What you are asked to do
Among the lines of the records below, copy those that hold the word "following".

Dataset records:
════════════════

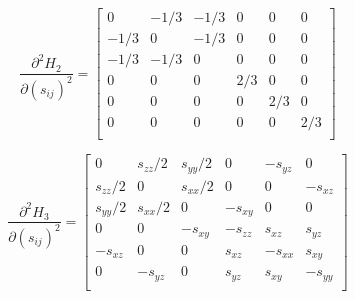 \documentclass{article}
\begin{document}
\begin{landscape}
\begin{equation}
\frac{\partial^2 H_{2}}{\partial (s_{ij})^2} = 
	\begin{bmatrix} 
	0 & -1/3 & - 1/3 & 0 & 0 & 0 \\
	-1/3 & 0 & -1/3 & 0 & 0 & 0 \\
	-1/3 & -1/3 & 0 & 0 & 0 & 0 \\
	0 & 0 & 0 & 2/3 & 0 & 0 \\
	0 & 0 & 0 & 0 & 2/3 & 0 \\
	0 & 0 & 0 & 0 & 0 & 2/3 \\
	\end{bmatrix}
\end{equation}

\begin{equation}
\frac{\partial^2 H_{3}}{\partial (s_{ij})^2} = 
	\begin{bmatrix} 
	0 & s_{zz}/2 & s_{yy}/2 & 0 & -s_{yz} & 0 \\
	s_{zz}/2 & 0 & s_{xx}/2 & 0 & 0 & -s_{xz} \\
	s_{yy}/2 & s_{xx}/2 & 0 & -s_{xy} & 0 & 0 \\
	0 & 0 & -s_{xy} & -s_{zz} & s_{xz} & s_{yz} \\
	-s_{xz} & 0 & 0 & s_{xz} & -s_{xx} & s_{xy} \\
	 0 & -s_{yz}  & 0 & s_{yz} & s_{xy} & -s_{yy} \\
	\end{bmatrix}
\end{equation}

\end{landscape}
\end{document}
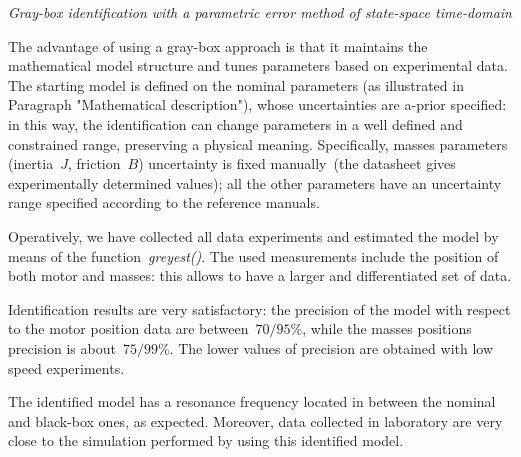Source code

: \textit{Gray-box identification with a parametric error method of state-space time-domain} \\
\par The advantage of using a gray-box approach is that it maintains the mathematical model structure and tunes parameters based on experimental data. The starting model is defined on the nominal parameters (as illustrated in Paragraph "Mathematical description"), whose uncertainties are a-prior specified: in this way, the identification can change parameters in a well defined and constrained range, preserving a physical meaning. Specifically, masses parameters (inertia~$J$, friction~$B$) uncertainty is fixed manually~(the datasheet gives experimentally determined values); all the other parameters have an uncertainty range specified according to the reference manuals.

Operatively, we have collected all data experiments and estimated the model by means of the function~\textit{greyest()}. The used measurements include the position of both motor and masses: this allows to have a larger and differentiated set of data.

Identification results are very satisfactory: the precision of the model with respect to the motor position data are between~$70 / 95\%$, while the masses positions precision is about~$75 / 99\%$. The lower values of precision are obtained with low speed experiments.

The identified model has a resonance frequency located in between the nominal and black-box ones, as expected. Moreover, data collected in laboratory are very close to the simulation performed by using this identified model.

════════════════

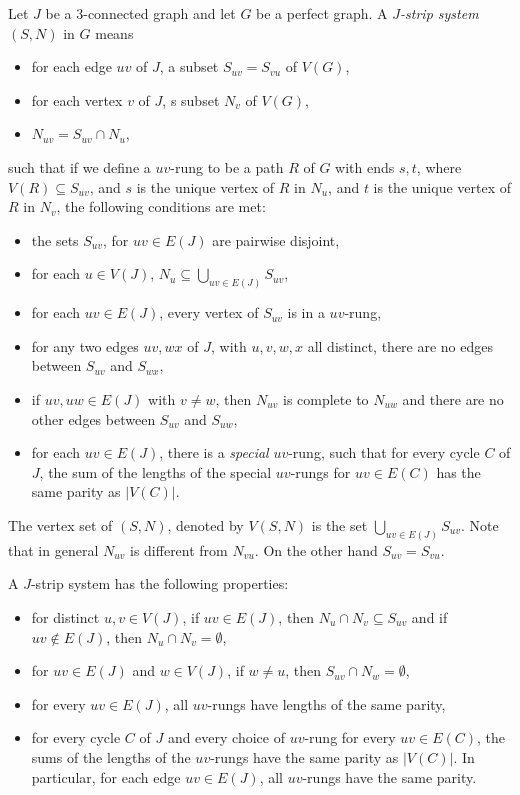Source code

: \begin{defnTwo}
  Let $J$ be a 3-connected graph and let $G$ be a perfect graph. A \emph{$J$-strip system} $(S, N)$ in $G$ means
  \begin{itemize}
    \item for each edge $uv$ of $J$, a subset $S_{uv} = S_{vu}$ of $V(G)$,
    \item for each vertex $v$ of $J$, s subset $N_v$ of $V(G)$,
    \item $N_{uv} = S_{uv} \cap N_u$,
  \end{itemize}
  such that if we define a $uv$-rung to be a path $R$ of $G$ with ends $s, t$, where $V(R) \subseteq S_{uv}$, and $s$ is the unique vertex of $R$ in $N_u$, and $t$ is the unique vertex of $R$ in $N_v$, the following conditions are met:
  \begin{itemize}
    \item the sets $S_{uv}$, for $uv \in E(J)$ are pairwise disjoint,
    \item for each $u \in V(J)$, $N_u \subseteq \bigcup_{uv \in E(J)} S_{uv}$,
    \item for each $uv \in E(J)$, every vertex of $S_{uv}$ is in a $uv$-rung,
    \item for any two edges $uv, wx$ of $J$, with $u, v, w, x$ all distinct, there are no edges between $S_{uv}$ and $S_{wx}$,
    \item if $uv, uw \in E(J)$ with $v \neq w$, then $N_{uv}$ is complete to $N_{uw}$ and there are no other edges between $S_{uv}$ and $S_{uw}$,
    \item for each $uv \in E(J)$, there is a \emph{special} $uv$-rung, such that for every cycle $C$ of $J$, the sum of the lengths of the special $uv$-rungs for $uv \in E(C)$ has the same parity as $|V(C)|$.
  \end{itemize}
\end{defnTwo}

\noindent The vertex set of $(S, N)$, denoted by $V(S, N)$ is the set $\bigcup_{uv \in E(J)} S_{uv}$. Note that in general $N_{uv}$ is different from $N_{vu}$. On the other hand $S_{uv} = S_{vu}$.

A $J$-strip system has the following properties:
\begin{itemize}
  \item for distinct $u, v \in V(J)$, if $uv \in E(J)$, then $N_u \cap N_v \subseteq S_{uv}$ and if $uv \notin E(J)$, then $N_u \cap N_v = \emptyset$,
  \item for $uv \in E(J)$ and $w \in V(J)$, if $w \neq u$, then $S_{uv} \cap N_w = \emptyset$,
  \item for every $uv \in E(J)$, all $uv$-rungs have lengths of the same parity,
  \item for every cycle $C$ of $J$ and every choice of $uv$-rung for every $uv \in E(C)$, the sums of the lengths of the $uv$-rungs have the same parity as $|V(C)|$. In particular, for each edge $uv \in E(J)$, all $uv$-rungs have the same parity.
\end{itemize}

════════════════

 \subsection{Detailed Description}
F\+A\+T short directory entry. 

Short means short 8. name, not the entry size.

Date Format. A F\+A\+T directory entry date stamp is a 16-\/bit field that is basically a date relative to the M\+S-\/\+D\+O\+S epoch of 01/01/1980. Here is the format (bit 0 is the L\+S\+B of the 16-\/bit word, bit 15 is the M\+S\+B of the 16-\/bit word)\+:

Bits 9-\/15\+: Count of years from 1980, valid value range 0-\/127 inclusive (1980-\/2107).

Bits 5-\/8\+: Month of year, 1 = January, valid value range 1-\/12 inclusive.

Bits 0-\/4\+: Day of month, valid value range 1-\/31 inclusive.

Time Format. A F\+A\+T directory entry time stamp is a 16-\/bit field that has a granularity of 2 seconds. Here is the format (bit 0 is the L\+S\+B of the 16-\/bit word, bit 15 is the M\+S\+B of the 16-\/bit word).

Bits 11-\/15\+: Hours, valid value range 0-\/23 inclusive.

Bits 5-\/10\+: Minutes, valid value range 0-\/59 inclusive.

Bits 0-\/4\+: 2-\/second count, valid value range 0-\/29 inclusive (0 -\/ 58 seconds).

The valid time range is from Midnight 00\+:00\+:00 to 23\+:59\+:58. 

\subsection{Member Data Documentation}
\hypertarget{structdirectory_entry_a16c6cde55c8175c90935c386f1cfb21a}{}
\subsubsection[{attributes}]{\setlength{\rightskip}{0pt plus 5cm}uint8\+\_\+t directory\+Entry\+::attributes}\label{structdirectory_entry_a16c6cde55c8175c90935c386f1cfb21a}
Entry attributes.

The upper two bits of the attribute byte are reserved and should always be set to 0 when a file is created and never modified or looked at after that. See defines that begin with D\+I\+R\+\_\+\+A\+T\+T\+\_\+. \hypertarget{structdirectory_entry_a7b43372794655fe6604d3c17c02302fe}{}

════════════════

Solution to the problem
  such that if we define a $uv$-rung to be a path $R$ of $G$ with ends $s, t$, where $V(R) \subseteq S_{uv}$, and $s$ is the unique vertex of $R$ in $N_u$, and $t$ is the unique vertex of $R$ in $N_v$, the following conditions are met:
A $J$-strip system has the following properties:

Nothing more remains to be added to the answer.